*Prompt:* Return the exact lines spanning from the line with "Mintegral SDK 6.7.0.0." through the last line of the entries, boundaries included, and no others.

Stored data

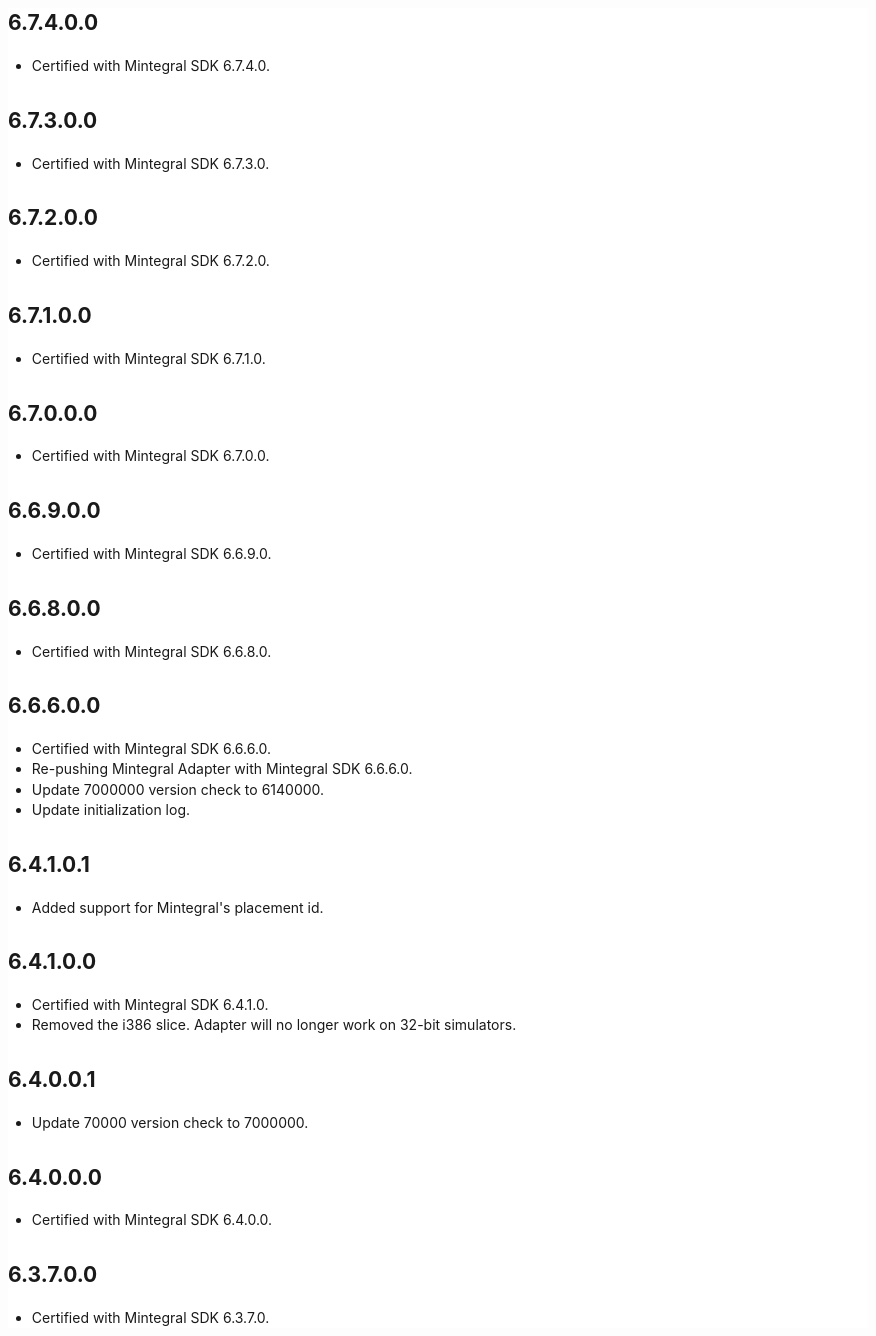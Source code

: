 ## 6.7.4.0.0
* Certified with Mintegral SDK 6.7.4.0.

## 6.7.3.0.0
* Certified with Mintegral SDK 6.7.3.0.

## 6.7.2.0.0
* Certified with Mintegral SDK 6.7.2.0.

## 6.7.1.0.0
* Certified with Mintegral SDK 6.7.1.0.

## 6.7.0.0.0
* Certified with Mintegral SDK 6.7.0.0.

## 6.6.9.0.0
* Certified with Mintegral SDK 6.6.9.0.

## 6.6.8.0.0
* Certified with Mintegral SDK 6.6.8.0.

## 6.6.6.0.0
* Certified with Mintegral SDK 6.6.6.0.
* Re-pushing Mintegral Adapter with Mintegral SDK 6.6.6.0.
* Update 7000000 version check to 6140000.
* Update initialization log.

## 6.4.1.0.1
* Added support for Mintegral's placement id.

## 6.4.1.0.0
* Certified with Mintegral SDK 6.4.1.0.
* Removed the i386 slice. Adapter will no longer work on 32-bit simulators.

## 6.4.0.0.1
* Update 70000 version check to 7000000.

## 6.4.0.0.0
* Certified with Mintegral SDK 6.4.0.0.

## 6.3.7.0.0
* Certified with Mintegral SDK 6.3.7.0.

*Output for this exercise:*
* Certified with Mintegral SDK 6.7.0.0.

## 6.6.9.0.0
* Certified with Mintegral SDK 6.6.9.0.

## 6.6.8.0.0
* Certified with Mintegral SDK 6.6.8.0.

## 6.6.6.0.0
* Certified with Mintegral SDK 6.6.6.0.
* Re-pushing Mintegral Adapter with Mintegral SDK 6.6.6.0.
* Update 7000000 version check to 6140000.
* Update initialization log.

## 6.4.1.0.1
* Added support for Mintegral's placement id.

## 6.4.1.0.0
* Certified with Mintegral SDK 6.4.1.0.
* Removed the i386 slice. Adapter will no longer work on 32-bit simulators.

## 6.4.0.0.1
* Update 70000 version check to 7000000.

## 6.4.0.0.0
* Certified with Mintegral SDK 6.4.0.0.

## 6.3.7.0.0
* Certified with Mintegral SDK 6.3.7.0.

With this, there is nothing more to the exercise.